▶ **Stored dataset items**:
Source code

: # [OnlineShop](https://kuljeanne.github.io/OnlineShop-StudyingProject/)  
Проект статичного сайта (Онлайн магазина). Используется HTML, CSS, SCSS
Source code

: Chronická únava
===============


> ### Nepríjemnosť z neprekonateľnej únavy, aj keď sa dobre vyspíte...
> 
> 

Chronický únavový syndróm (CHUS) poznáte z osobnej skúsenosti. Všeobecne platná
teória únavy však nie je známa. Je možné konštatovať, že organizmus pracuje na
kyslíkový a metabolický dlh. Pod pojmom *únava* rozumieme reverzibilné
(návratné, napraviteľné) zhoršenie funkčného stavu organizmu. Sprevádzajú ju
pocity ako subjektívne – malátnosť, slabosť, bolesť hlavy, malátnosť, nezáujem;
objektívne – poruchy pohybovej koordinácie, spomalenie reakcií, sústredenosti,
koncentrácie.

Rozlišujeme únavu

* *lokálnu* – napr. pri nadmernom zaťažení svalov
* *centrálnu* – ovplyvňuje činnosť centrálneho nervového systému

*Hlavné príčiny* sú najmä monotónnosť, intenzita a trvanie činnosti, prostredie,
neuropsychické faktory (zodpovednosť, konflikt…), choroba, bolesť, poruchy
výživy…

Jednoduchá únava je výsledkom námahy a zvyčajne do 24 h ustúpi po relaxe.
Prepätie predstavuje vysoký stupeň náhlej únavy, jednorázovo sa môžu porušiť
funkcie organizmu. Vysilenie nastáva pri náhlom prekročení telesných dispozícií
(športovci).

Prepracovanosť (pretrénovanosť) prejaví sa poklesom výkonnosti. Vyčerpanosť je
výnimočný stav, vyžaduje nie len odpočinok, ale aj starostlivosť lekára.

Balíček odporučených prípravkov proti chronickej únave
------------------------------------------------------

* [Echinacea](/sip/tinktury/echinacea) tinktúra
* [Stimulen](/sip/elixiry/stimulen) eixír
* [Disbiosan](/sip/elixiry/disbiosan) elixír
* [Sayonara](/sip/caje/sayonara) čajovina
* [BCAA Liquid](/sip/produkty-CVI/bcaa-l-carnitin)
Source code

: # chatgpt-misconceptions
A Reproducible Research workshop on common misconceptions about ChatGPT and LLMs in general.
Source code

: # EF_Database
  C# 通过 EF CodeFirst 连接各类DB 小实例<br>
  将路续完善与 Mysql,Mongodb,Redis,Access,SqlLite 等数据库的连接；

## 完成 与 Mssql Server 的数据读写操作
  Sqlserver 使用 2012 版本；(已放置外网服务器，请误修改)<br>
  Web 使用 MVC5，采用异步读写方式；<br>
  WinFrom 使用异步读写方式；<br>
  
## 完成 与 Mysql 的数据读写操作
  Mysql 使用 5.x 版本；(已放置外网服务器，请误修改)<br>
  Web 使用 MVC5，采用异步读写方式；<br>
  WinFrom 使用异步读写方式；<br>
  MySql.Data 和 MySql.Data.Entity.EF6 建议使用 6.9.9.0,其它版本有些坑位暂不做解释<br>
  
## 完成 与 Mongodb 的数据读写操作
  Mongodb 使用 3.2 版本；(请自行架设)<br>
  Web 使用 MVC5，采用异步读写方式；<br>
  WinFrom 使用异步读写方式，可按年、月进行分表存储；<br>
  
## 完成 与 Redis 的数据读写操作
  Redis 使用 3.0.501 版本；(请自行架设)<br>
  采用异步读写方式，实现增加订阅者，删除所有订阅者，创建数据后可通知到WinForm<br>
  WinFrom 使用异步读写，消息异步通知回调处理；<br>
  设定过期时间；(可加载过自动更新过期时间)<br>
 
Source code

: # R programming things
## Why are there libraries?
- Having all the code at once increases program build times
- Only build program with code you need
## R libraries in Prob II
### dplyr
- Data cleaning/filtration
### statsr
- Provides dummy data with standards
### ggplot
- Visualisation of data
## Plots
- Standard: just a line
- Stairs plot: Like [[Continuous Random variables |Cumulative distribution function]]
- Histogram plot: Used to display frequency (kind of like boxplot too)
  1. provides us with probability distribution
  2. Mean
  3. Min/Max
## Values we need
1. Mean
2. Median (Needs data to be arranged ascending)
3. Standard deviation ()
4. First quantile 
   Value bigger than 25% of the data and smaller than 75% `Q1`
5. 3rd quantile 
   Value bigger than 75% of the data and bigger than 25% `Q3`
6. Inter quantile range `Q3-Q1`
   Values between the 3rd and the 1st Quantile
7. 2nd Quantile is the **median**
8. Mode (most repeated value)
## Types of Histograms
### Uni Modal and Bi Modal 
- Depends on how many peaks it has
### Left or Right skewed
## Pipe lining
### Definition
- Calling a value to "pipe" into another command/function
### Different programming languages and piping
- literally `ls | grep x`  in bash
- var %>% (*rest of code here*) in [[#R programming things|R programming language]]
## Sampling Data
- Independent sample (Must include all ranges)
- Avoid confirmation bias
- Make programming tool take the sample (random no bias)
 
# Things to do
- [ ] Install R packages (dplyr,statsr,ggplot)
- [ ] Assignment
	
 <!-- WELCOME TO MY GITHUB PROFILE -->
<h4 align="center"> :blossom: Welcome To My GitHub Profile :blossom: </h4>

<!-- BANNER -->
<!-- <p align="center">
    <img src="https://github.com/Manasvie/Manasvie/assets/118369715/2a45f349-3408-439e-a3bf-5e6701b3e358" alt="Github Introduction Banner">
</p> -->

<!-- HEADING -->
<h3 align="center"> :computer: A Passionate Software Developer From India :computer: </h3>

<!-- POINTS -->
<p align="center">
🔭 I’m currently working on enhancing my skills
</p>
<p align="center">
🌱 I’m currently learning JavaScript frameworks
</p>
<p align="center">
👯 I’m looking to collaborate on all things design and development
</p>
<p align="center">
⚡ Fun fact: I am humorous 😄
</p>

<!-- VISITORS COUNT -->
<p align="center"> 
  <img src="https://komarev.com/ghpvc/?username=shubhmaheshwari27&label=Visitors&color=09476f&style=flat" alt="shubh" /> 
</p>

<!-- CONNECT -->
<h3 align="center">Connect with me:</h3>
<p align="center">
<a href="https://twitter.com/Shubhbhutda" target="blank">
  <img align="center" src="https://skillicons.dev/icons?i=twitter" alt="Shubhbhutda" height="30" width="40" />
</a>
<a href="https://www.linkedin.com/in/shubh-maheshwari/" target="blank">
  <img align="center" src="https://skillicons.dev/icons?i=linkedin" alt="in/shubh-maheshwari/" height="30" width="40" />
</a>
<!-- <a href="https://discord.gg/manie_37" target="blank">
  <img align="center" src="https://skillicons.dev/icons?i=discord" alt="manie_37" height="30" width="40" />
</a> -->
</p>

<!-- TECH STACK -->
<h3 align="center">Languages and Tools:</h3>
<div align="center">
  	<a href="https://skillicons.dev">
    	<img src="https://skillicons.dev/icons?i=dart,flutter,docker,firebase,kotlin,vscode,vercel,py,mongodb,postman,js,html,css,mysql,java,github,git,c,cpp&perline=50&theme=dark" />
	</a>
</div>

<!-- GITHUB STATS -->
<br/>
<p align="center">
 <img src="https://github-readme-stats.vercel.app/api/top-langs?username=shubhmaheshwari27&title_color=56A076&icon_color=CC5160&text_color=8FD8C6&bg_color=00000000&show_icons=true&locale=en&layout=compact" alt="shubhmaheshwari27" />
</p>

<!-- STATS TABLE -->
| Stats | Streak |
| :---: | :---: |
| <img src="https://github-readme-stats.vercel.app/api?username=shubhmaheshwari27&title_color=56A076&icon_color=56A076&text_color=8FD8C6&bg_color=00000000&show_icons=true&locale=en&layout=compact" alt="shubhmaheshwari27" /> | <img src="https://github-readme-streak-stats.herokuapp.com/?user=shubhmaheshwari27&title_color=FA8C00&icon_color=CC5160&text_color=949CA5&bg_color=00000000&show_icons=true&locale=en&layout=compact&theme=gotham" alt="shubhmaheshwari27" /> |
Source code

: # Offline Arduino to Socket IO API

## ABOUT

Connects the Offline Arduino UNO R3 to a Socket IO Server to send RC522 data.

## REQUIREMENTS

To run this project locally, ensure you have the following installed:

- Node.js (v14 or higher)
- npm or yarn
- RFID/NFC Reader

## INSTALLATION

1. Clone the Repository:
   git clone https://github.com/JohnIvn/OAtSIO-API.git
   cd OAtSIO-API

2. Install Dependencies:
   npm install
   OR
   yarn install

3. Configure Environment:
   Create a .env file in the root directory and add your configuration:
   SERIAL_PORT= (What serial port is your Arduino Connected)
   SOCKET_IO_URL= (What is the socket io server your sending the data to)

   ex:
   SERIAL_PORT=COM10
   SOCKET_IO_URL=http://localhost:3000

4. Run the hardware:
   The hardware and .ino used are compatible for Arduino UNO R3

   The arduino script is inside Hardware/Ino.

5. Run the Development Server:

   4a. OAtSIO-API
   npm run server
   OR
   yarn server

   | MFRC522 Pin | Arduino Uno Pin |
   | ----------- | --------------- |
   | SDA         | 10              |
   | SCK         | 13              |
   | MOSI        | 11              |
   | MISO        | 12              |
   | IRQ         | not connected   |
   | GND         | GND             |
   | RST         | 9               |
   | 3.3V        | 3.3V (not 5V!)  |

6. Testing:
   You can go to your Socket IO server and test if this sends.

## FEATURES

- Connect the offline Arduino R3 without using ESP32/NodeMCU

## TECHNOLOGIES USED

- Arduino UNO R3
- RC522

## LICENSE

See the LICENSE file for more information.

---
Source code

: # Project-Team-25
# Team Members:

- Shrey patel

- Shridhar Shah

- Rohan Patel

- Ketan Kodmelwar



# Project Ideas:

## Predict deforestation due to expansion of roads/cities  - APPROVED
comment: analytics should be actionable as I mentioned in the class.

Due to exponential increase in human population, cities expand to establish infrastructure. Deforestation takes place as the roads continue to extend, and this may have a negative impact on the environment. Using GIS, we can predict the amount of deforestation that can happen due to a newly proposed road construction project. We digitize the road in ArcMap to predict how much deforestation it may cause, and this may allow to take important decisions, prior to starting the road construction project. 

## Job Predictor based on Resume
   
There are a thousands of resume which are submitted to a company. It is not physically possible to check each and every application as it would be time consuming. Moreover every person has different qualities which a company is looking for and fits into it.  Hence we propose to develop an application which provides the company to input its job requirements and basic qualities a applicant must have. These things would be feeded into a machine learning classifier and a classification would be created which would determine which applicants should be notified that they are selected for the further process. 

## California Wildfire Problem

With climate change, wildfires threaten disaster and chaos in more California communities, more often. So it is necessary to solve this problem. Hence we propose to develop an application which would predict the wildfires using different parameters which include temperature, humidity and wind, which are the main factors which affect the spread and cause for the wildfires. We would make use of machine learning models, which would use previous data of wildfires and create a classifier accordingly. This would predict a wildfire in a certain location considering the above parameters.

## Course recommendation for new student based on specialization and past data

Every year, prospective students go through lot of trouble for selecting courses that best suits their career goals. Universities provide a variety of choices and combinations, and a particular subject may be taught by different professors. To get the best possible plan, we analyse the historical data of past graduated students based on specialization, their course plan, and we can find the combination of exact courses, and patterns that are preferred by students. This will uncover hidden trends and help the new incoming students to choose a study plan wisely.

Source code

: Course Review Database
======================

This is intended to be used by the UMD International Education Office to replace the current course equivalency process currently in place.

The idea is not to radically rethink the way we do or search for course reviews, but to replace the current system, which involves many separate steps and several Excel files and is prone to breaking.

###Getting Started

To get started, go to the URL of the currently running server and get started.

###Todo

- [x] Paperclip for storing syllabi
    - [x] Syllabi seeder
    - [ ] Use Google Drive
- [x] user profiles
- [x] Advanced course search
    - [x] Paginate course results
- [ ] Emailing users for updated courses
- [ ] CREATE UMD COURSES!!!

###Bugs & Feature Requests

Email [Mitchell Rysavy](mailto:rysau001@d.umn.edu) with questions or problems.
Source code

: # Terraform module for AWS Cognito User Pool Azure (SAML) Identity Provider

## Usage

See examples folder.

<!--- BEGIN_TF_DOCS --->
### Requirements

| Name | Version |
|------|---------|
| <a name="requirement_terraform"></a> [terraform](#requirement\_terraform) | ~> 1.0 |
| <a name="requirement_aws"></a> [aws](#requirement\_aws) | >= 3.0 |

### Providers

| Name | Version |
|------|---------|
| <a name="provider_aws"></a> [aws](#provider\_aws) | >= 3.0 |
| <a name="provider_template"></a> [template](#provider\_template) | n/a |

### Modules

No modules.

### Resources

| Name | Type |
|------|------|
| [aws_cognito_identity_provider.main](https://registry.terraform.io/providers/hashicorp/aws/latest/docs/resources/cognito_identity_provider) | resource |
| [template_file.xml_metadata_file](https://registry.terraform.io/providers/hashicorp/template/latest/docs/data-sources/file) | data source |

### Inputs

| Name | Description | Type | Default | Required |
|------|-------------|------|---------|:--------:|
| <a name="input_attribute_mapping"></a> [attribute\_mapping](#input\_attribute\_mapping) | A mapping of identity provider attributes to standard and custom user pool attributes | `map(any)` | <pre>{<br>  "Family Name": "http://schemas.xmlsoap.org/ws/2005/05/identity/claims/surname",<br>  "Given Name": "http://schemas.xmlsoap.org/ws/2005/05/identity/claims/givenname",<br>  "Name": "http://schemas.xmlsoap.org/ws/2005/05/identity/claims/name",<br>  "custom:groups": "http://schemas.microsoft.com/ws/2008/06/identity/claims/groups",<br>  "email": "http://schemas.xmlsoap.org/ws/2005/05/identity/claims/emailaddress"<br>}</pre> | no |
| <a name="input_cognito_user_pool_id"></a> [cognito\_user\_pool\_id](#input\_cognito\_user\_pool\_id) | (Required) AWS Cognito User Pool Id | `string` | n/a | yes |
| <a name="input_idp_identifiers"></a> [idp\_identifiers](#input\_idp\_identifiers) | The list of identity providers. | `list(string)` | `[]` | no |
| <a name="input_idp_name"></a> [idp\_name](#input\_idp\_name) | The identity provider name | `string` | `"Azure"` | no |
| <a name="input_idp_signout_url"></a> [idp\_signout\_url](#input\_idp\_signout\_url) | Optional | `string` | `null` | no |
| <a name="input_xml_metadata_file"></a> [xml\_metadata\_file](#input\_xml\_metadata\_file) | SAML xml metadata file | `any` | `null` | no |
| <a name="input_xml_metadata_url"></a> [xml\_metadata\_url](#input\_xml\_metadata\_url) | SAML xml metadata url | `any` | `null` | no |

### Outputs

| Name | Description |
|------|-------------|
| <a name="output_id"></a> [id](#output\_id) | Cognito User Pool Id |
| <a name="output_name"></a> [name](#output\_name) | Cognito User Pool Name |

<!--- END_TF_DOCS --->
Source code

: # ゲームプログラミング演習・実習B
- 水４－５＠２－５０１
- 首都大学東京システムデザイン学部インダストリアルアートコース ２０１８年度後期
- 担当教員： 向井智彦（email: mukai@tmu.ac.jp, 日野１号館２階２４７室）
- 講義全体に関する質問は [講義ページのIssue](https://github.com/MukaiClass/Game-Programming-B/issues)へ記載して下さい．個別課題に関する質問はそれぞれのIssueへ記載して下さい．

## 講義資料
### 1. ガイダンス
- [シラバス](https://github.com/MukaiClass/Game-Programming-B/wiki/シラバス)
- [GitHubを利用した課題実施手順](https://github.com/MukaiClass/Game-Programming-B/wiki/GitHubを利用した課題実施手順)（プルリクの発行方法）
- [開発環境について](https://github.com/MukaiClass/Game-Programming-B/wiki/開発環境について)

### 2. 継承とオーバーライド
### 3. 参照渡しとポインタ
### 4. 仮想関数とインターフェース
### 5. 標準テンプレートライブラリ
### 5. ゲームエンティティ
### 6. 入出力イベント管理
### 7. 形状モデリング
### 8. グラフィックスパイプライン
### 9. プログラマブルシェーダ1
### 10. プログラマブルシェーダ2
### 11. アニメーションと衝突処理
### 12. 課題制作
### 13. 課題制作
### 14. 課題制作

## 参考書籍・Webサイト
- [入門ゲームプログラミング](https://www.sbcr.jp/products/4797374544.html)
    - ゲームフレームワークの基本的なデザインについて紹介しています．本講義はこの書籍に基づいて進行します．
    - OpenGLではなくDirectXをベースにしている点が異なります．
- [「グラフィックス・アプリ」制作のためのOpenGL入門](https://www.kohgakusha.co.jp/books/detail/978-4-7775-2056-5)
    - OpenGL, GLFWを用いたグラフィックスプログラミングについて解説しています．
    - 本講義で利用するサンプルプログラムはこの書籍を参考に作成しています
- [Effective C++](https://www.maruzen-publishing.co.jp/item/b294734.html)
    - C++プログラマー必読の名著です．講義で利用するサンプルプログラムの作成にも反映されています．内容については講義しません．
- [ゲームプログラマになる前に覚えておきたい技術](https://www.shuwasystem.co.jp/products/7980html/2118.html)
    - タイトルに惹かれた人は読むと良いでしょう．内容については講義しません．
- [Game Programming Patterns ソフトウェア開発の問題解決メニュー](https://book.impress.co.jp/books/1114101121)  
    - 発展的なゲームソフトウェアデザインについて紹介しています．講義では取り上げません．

▶ **Your assignment**: Using the data above, transcribe the lines that run from the line with "Mysql 使用 5.x 版本；(已放置外网服务器，请误修改)<br>" to the line with "## Why are there libraries?", both ends kept, and output nothing else.

▶ **Problem solution**:
  Mysql 使用 5.x 版本；(已放置外网服务器，请误修改)<br>
  Web 使用 MVC5，采用异步读写方式；<br>
  WinFrom 使用异步读写方式；<br>
  MySql.Data 和 MySql.Data.Entity.EF6 建议使用 6.9.9.0,其它版本有些坑位暂不做解释<br>
  
## 完成 与 Mongodb 的数据读写操作
  Mongodb 使用 3.2 版本；(请自行架设)<br>
  Web 使用 MVC5，采用异步读写方式；<br>
  WinFrom 使用异步读写方式，可按年、月进行分表存储；<br>
  
## 完成 与 Redis 的数据读写操作
  Redis 使用 3.0.501 版本；(请自行架设)<br>
  采用异步读写方式，实现增加订阅者，删除所有订阅者，创建数据后可通知到WinForm<br>
  WinFrom 使用异步读写，消息异步通知回调处理；<br>
  设定过期时间；(可加载过自动更新过期时间)<br>
 
Source code

: # R programming things
## Why are there libraries?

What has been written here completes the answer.